_Task item_
Whenever a line in the entries below includes the string "Textures", count that line. Report the total alone.

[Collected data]
----
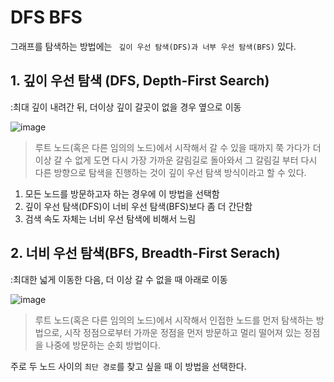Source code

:# DFS BFS 

그래프를 탐색하는 방법에는 ``` 깊이 우선 탐색(DFS)과 너부 우선 탐색(BFS)``` 있다.

## 1. 깊이 우선 탐색 (DFS, Depth-First Search)
:최대 깊이 내려간 뒤, 더이상 깊이 갈곳이 없을 경우 옆으로 이동

![image](https://blog.kakaocdn.net/dn/xC9Vq/btqB8n5A25K/GyOf4iwqu8euOyhwtFuyj1/img.gif)


> 루트 노드(혹은 다른 임의의 노드)에서 시작해서 갈 수 있을 때까지 쭉 가다가  더이상 갈 수 없게 도면 다시 가장 가까운 갈림길로 돌아와서 그 갈림길 부터 다시 다른 방향으로 탐색을 진행하는 것이 깊이 우선 탐색 방식이라고 할 수 있다.

1. 모든 노드를 방문하고자 하는 경우에 이 방법을 선택함
2. 깊이 우선 탐색(DFS)이 너비 우선 탐색(BFS)보다 좀 더 간단함 
3. 검색 속도 자체는 너비 우선 탐색에 비해서 느림 

## 2. 너비 우선 탐색(BFS, Breadth-First Serach)
:최대한 넓게 이동한 다음, 더 이상 갈 수 없을 때 아래로 이동


![image](https://blog.kakaocdn.net/dn/c305k7/btqB5E2hI4r/ea7vFo08tkDYo4c8wkfVok/img.gif)
> 루트 노드(혹은 다른 임의의 노드)에서 시작해서 인접한 노드를 먼저 탐색하는 방법으로, 시작 정점으로부터 가까운 정점을 먼저 방문하고 멀리 떨어져 있는 정점을 나중에 방문하는 순회 방법이다.

주로 두 노드 사이의 ```최단 경로```를 찾고 싶을 때 이 방법을 선택한다.
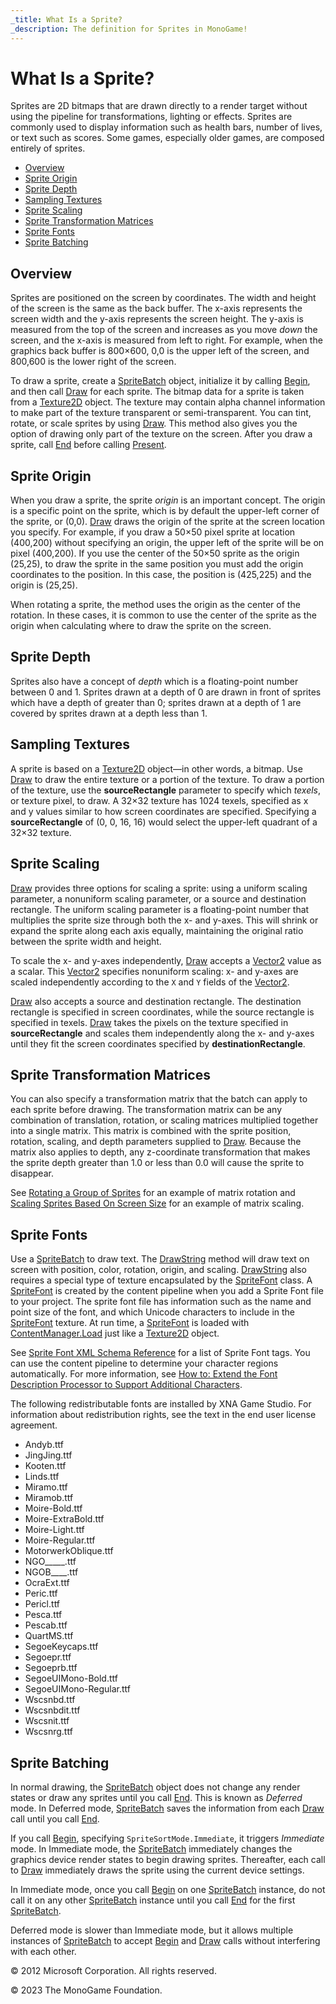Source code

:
 ```yaml
---
_title: What Is a Sprite?
_description: The definition for Sprites in MonoGame!
---
```


# What Is a Sprite?

Sprites are 2D bitmaps that are drawn directly to a render target without using the pipeline for transformations, lighting or effects. Sprites are commonly used to display information such as health bars, number of lives, or text such as scores. Some games, especially older games, are composed entirely of sprites.

* [Overview](#overview)
* [Sprite Origin](#sprite-origin)
* [Sprite Depth](#sprite-depth)
* [Sampling Textures](#sampling-textures)
* [Sprite Scaling](#sprite-scaling)
* [Sprite Transformation Matrices](#sprite-transformation-matrices)
* [Sprite Fonts](#sprite-fonts)
* [Sprite Batching](#sprite-batching)

## Overview

Sprites are positioned on the screen by coordinates. The width and height of the screen is the same as the back buffer. The x-axis represents the screen width and the y-axis represents the screen height. The y-axis is measured from the top of the screen and increases as you move _down_ the screen, and the x-axis is measured from left to right. For example, when the graphics back buffer is 800×600, 0,0 is the upper left of the screen, and 800,600 is the lower right of the screen.

To draw a sprite, create a [SpriteBatch](xref:Microsoft.Xna.Framework.Graphics.SpriteBatch) object, initialize it by calling [Begin](/api/Microsoft.Xna.Framework.Graphics.SpriteBatch.html#Microsoft_Xna_Framework_Graphics_SpriteBatch_Begin_Microsoft_Xna_Framework_Graphics_SpriteSortMode_Microsoft_Xna_Framework_Graphics_BlendState_Microsoft_Xna_Framework_Graphics_SamplerState_Microsoft_Xna_Framework_Graphics_DepthStencilState_Microsoft_Xna_Framework_Graphics_RasterizerState_Microsoft_Xna_Framework_Graphics_Effect_System_Nullable_Microsoft_Xna_Framework_Matrix__), and then call [Draw](/api/Microsoft.Xna.Framework.Graphics.SpriteBatch.html#Microsoft_Xna_Framework_Graphics_SpriteBatch_Draw_Microsoft_Xna_Framework_Graphics_Texture2D_Microsoft_Xna_Framework_Rectangle_Microsoft_Xna_Framework_Color_) for each sprite. The bitmap data for a sprite is taken from a [Texture2D](xref:Microsoft.Xna.Framework.Graphics.Texture2D) object. The texture may contain alpha channel information to make part of the texture transparent or semi-transparent. You can tint, rotate, or scale sprites by using [Draw](/api/Microsoft.Xna.Framework.Graphics.SpriteBatch.html#Microsoft_Xna_Framework_Graphics_SpriteBatch_Draw_Microsoft_Xna_Framework_Graphics_Texture2D_Microsoft_Xna_Framework_Rectangle_Microsoft_Xna_Framework_Color_). This method also gives you the option of drawing only part of the texture on the screen. After you draw a sprite, call [End](/api/Microsoft.Xna.Framework.Graphics.SpriteBatch.html#Microsoft_Xna_Framework_Graphics_SpriteBatch_End) before calling [Present](xref:Microsoft.Xna.Framework.Graphics.GraphicsDevice.Present).

## Sprite Origin

When you draw a sprite, the sprite _origin_ is an important concept. The origin is a specific point on the sprite, which is by default the upper-left corner of the sprite, or (0,0). [Draw](/api/Microsoft.Xna.Framework.Graphics.SpriteBatch.html#Microsoft_Xna_Framework_Graphics_SpriteBatch_Draw_Microsoft_Xna_Framework_Graphics_Texture2D_Microsoft_Xna_Framework_Rectangle_Microsoft_Xna_Framework_Color_) draws the origin of the sprite at the screen location you specify. For example, if you draw a 50×50 pixel sprite at location (400,200) without specifying an origin, the upper left of the sprite will be on pixel (400,200). If you use the center of the 50×50 sprite as the origin (25,25), to draw the sprite in the same position you must add the origin coordinates to the position. In this case, the position is (425,225) and the origin is (25,25).

When rotating a sprite, the method uses the origin as the center of the rotation. In these cases, it is common to use the center of the sprite as the origin when calculating where to draw the sprite on the screen.

## Sprite Depth

Sprites also have a concept of _depth_ which is a floating-point number between 0 and 1. Sprites drawn at a depth of 0 are drawn in front of sprites which have a depth of greater than 0; sprites drawn at a depth of 1 are covered by sprites drawn at a depth less than 1.

## Sampling Textures

A sprite is based on a [Texture2D](xref:Microsoft.Xna.Framework.Graphics.Texture2D) object—in other words, a bitmap. Use [Draw](/api/Microsoft.Xna.Framework.Graphics.SpriteBatch.html#Microsoft_Xna_Framework_Graphics_SpriteBatch_Draw_Microsoft_Xna_Framework_Graphics_Texture2D_Microsoft_Xna_Framework_Rectangle_Microsoft_Xna_Framework_Color_) to draw the entire texture or a portion of the texture. To draw a portion of the texture, use the **sourceRectangle** parameter to specify which _texels_, or texture pixel, to draw. A 32×32 texture has 1024 texels, specified as x and y values similar to how screen coordinates are specified. Specifying a **sourceRectangle** of (0, 0, 16, 16) would select the upper-left quadrant of a 32×32 texture.

## Sprite Scaling

[Draw](/api/Microsoft.Xna.Framework.Graphics.SpriteBatch.html#Microsoft_Xna_Framework_Graphics_SpriteBatch_Draw_Microsoft_Xna_Framework_Graphics_Texture2D_Microsoft_Xna_Framework_Rectangle_Microsoft_Xna_Framework_Color_) provides three options for scaling a sprite: using a uniform scaling parameter, a nonuniform scaling parameter, or a source and destination rectangle. The uniform scaling parameter is a floating-point number that multiplies the sprite size through both the x- and y-axes. This will shrink or expand the sprite along each axis equally, maintaining the original ratio between the sprite width and height.

To scale the x- and y-axes independently, [Draw](/api/Microsoft.Xna.Framework.Graphics.SpriteBatch.html#Microsoft_Xna_Framework_Graphics_SpriteBatch_Draw_Microsoft_Xna_Framework_Graphics_Texture2D_Microsoft_Xna_Framework_Rectangle_Microsoft_Xna_Framework_Color_) accepts a [Vector2](xref:Microsoft.Xna.Framework.Vector2) value as a scalar. This [Vector2](xref:Microsoft.Xna.Framework.Vector2) specifies nonuniform scaling: x- and y-axes are scaled independently according to the ```X``` and ```Y``` fields of the [Vector2](xref:Microsoft.Xna.Framework.Vector2).

[Draw](/api/Microsoft.Xna.Framework.Graphics.SpriteBatch.html#Microsoft_Xna_Framework_Graphics_SpriteBatch_Draw_Microsoft_Xna_Framework_Graphics_Texture2D_Microsoft_Xna_Framework_Rectangle_Microsoft_Xna_Framework_Color_) also accepts a source and destination rectangle. The destination rectangle is specified in screen coordinates, while the source rectangle is specified in texels. [Draw](/api/Microsoft.Xna.Framework.Graphics.SpriteBatch.html#Microsoft_Xna_Framework_Graphics_SpriteBatch_Draw_Microsoft_Xna_Framework_Graphics_Texture2D_Microsoft_Xna_Framework_Rectangle_Microsoft_Xna_Framework_Color_) takes the pixels on the texture specified in **sourceRectangle** and scales them independently along the x- and y-axes until they fit the screen coordinates specified by **destinationRectangle**.

## Sprite Transformation Matrices

You can also specify a transformation matrix that the batch can apply to each sprite before drawing. The transformation matrix can be any combination of translation, rotation, or scaling matrices multiplied together into a single matrix. This matrix is combined with the sprite position, rotation, scaling, and depth parameters supplied to [Draw](/api/Microsoft.Xna.Framework.Graphics.SpriteBatch.html#Microsoft_Xna_Framework_Graphics_SpriteBatch_Draw_Microsoft_Xna_Framework_Graphics_Texture2D_Microsoft_Xna_Framework_Rectangle_Microsoft_Xna_Framework_Color_). Because the matrix also applies to depth, any z-coordinate transformation that makes the sprite depth greater than 1.0 or less than 0.0 will cause the sprite to disappear.

See [Rotating a Group of Sprites](2DGraphicsHowTo_Rotate_Sprite_Group.md) for an example of matrix rotation and [Scaling Sprites Based On Screen Size](2DGraphicsHowTo_Scale_Sprites_Matrix.md) for an example of matrix scaling.

## Sprite Fonts

Use a [SpriteBatch](xref:Microsoft.Xna.Framework.Graphics.SpriteBatch) to draw text. The [DrawString](/api/Microsoft.Xna.Framework.Graphics.SpriteBatch.html#Microsoft_Xna_Framework_Graphics_SpriteBatch_DrawString_Microsoft_Xna_Framework_Graphics_SpriteFont_System_String_Microsoft_Xna_Framework_Vector2_Microsoft_Xna_Framework_Color_) method will draw text on screen with position, color, rotation, origin, and scaling. [DrawString](/api/Microsoft.Xna.Framework.Graphics.SpriteBatch.html#Microsoft_Xna_Framework_Graphics_SpriteBatch_DrawString_Microsoft_Xna_Framework_Graphics_SpriteFont_System_String_Microsoft_Xna_Framework_Vector2_Microsoft_Xna_Framework_Color_) also requires a special type of texture encapsulated by the [SpriteFont](xref:Microsoft.Xna.Framework.Graphics.SpriteFont) class. A [SpriteFont](xref:Microsoft.Xna.Framework.Graphics.SpriteFont) is created by the content pipeline when you add a Sprite Font file to your project. The sprite font file has information such as the name and point size of the font, and which Unicode characters to include in the [SpriteFont](xref:Microsoft.Xna.Framework.Graphics.SpriteFont) texture. At run time, a [SpriteFont](xref:Microsoft.Xna.Framework.Graphics.SpriteFont) is loaded with [ContentManager.Load](/api/Microsoft.Xna.Framework.Content.ContentManager.html#Microsoft_Xna_Framework_Content_ContentManager_Load__1_System_String_) just like a [Texture2D](xref:Microsoft.Xna.Framework.Graphics.Texture2D) object.

See [Sprite Font XML Schema Reference](CP_SpriteFontSchema.md) for a list of Sprite Font tags. You can use the content pipeline to determine your character regions automatically. For more information, see [How to: Extend the Font Description Processor to Support Additional Characters](CP_HowTo_ExtendFontProcessor.md).

The following redistributable fonts are installed by XNA Game Studio. For information about redistribution rights, see the text in the end user license agreement.

* Andyb.ttf
* JingJing.ttf
* Kooten.ttf
* Linds.ttf
* Miramo.ttf
* Miramob.ttf
* Moire-Bold.ttf
* Moire-ExtraBold.ttf
* Moire-Light.ttf
* Moire-Regular.ttf
* MotorwerkOblique.ttf
* NGO_____.ttf
* NGOB____.ttf
* OcraExt.ttf
* Peric.ttf
* Pericl.ttf
* Pesca.ttf
* Pescab.ttf
* QuartMS.ttf
* SegoeKeycaps.ttf
* Segoepr.ttf
* Segoeprb.ttf
* SegoeUIMono-Bold.ttf
* SegoeUIMono-Regular.ttf
* Wscsnbd.ttf
* Wscsnbdit.ttf
* Wscsnit.ttf
* Wscsnrg.ttf

## Sprite Batching

In normal drawing, the [SpriteBatch](xref:Microsoft.Xna.Framework.Graphics.SpriteBatch) object does not change any render states or draw any sprites until you call [End](/api/Microsoft.Xna.Framework.Graphics.SpriteBatch.html#Microsoft_Xna_Framework_Graphics_SpriteBatch_End). This is known as _Deferred_ mode. In Deferred mode, [SpriteBatch](xref:Microsoft.Xna.Framework.Graphics.SpriteBatch) saves the information from each [Draw](/api/Microsoft.Xna.Framework.Graphics.SpriteBatch.html#Microsoft_Xna_Framework_Graphics_SpriteBatch_Draw_Microsoft_Xna_Framework_Graphics_Texture2D_Microsoft_Xna_Framework_Rectangle_Microsoft_Xna_Framework_Color_) call until you call [End](/api/Microsoft.Xna.Framework.Graphics.SpriteBatch.html#Microsoft_Xna_Framework_Graphics_SpriteBatch_End).

If you call [Begin](/api/Microsoft.Xna.Framework.Graphics.SpriteBatch.html#Microsoft_Xna_Framework_Graphics_SpriteBatch_Begin_Microsoft_Xna_Framework_Graphics_SpriteSortMode_Microsoft_Xna_Framework_Graphics_BlendState_Microsoft_Xna_Framework_Graphics_SamplerState_Microsoft_Xna_Framework_Graphics_DepthStencilState_Microsoft_Xna_Framework_Graphics_RasterizerState_Microsoft_Xna_Framework_Graphics_Effect_System_Nullable_Microsoft_Xna_Framework_Matrix__), specifying ```SpriteSortMode.Immediate```, it triggers _Immediate_ mode. In Immediate mode, the [SpriteBatch](xref:Microsoft.Xna.Framework.Graphics.SpriteBatch) immediately changes the graphics device render states to begin drawing sprites. Thereafter, each call to [Draw](/api/Microsoft.Xna.Framework.Graphics.SpriteBatch.html#Microsoft_Xna_Framework_Graphics_SpriteBatch_Draw_Microsoft_Xna_Framework_Graphics_Texture2D_Microsoft_Xna_Framework_Rectangle_Microsoft_Xna_Framework_Color_) immediately draws the sprite using the current device settings.

In Immediate mode, once you call [Begin](/api/Microsoft.Xna.Framework.Graphics.SpriteBatch.html#Microsoft_Xna_Framework_Graphics_SpriteBatch_Begin_Microsoft_Xna_Framework_Graphics_SpriteSortMode_Microsoft_Xna_Framework_Graphics_BlendState_Microsoft_Xna_Framework_Graphics_SamplerState_Microsoft_Xna_Framework_Graphics_DepthStencilState_Microsoft_Xna_Framework_Graphics_RasterizerState_Microsoft_Xna_Framework_Graphics_Effect_System_Nullable_Microsoft_Xna_Framework_Matrix__) on one [SpriteBatch](xref:Microsoft.Xna.Framework.Graphics.SpriteBatch) instance, do not call it on any other [SpriteBatch](xref:Microsoft.Xna.Framework.Graphics.SpriteBatch) instance until you call [End](/api/Microsoft.Xna.Framework.Graphics.SpriteBatch.html#Microsoft_Xna_Framework_Graphics_SpriteBatch_End) for the first [SpriteBatch](xref:Microsoft.Xna.Framework.Graphics.SpriteBatch).

Deferred mode is slower than Immediate mode, but it allows multiple instances of [SpriteBatch](xref:Microsoft.Xna.Framework.Graphics.SpriteBatch) to accept [Begin](/api/Microsoft.Xna.Framework.Graphics.SpriteBatch.html#Microsoft_Xna_Framework_Graphics_SpriteBatch_Begin_Microsoft_Xna_Framework_Graphics_SpriteSortMode_Microsoft_Xna_Framework_Graphics_BlendState_Microsoft_Xna_Framework_Graphics_SamplerState_Microsoft_Xna_Framework_Graphics_DepthStencilState_Microsoft_Xna_Framework_Graphics_RasterizerState_Microsoft_Xna_Framework_Graphics_Effect_System_Nullable_Microsoft_Xna_Framework_Matrix__) and [Draw](/api/Microsoft.Xna.Framework.Graphics.SpriteBatch.html#Microsoft_Xna_Framework_Graphics_SpriteBatch_Draw_Microsoft_Xna_Framework_Graphics_Texture2D_Microsoft_Xna_Framework_Rectangle_Microsoft_Xna_Framework_Color_) calls without interfering with each other.

© 2012 Microsoft Corporation. All rights reserved.  

© 2023 The MonoGame Foundation.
----
_Response_
2